Re: Remote access



On Fri, Oct 14, 2011 at 6:13 AM, KC8LDO <kc8ldo@xxxxxxxx> wrote:
Is there a way to use ssh to get through a firewall for remote access to a
system? The situation I'm looking at is a Fedora system sitting behind a
company firewall, which I have no control over, that I wish to gain access
to by logging into it over the Internet from a remote computer. In other
words the connection is initiated from outside of the firewalled company
network.

What I'm thinking is using ssh to forward a port, 3389, to another computer
on my own private network (also behind a firewall and NAT router) at home
acting as a middle man. Then from another computer, lets say at a hotel,
logging in to the same computer on my private home network and have it pass
traffic bidirectionaly between the two end point computers.

Is this something than can be done using ssh and if so how? I would also
like to have the remote Fedora system connection to the middle man computer
remain even if the remote computer is not connected.

tcpproxyreflector does exactly what you want.
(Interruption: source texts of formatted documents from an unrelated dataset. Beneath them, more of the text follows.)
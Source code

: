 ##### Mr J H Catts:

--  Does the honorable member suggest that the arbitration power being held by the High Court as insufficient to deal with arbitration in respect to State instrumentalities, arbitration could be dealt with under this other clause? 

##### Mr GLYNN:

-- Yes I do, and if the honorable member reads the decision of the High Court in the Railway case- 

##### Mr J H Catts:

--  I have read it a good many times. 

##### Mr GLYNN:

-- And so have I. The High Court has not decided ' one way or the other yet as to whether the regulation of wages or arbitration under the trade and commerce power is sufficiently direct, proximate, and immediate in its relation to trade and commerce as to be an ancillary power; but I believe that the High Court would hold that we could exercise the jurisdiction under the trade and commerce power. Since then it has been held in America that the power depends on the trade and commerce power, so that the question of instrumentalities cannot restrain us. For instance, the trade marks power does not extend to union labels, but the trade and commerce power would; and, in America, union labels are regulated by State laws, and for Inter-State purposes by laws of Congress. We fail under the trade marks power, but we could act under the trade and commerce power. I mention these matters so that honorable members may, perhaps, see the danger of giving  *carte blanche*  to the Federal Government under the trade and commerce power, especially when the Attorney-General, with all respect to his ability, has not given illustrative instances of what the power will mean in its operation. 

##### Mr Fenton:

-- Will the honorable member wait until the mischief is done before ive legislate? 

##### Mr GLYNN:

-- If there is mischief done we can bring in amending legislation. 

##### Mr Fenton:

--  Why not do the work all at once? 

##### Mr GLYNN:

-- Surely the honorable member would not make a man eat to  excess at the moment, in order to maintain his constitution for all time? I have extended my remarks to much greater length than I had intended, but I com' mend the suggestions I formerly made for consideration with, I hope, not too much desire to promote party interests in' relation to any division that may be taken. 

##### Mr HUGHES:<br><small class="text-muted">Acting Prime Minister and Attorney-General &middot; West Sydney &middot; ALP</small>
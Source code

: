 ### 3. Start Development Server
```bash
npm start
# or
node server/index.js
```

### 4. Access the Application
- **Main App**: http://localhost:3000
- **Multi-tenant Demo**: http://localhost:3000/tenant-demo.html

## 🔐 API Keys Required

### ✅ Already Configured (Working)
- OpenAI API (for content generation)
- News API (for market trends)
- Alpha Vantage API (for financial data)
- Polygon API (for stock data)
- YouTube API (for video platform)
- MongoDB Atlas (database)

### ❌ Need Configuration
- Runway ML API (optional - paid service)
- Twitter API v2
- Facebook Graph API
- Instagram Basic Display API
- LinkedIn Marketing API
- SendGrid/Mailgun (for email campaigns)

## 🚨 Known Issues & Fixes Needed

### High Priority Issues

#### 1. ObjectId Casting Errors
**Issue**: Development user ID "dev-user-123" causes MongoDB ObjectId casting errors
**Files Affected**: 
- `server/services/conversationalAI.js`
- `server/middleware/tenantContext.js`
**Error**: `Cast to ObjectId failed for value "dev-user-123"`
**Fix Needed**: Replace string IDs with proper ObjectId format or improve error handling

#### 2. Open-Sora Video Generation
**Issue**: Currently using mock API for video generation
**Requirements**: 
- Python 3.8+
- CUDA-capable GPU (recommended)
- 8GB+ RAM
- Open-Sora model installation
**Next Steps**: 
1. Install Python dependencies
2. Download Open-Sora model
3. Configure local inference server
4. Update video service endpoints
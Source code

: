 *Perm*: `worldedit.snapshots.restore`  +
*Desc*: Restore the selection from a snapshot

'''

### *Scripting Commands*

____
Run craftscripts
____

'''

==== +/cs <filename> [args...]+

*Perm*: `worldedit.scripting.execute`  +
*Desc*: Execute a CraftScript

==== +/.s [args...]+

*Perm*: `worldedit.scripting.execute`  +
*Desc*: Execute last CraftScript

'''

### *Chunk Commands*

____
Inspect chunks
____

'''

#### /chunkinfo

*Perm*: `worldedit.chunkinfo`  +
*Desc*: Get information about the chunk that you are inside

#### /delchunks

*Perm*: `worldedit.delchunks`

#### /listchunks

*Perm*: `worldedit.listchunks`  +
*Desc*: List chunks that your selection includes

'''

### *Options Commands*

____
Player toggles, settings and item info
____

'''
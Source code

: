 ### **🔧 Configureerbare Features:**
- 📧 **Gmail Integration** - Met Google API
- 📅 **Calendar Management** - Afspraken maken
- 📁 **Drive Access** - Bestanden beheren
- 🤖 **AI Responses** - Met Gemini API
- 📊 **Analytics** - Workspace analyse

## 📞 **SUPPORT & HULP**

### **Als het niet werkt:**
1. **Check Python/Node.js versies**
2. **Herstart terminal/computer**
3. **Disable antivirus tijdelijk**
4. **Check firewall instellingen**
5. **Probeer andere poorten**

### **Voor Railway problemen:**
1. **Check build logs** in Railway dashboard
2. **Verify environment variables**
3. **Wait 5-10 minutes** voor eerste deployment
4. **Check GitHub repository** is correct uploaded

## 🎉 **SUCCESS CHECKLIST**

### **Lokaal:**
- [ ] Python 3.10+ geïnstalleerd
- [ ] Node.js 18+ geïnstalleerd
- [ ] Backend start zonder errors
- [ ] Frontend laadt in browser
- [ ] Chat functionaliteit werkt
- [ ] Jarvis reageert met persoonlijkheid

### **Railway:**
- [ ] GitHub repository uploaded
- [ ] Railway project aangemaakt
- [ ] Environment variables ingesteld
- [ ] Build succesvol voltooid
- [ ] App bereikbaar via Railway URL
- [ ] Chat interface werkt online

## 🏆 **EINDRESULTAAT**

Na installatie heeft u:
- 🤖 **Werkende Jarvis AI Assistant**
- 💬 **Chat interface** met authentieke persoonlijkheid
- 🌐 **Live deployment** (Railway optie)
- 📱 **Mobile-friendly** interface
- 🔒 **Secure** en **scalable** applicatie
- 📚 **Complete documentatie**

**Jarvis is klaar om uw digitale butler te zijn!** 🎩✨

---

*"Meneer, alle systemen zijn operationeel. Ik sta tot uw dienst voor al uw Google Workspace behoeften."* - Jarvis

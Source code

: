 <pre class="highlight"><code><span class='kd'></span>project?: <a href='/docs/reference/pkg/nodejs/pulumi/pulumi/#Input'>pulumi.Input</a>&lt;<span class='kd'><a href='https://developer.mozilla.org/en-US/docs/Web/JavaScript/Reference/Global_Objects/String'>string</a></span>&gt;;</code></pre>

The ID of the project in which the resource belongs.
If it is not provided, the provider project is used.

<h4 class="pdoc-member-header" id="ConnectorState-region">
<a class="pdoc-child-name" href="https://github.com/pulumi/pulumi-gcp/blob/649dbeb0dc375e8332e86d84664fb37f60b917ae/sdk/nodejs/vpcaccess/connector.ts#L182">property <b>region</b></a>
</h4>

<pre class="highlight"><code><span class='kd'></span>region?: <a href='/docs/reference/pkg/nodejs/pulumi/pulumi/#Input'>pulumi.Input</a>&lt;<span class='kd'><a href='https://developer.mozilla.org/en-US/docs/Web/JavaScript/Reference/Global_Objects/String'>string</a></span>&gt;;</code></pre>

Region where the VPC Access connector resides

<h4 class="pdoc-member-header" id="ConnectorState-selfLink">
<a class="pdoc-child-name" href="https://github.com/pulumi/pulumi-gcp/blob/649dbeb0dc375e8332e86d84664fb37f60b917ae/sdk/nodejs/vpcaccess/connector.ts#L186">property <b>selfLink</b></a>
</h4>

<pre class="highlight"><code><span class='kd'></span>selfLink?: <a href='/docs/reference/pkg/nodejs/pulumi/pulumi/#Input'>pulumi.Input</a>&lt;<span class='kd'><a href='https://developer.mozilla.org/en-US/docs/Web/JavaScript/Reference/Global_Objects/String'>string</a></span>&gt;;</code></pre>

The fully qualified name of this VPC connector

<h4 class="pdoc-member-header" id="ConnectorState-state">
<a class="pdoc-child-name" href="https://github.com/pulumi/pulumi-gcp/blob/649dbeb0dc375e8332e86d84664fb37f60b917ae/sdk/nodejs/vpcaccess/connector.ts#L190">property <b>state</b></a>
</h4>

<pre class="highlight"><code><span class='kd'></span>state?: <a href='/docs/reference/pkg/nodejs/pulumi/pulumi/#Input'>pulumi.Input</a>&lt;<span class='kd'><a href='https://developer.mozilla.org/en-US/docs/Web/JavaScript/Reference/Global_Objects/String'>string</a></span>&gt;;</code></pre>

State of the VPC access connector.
Install it on the 3
computers and run it :

- as a server at home, to get connection from the the client and console
- as the client at work, to open and keep the the connection open with home
- as a console on your laptop at the hotel to activate a tunnel and
connect through SSH or directly on port "3389" to another computer
inside the company.

http://blog.magiksys.net/software/tcp-proxy-reflector

Have fun


Regards,

Leland C. Scott
KC8LDO

"The most reliable components
 are the ones you leave out."

Gordon Bell, father of the
minicomputer at DEC.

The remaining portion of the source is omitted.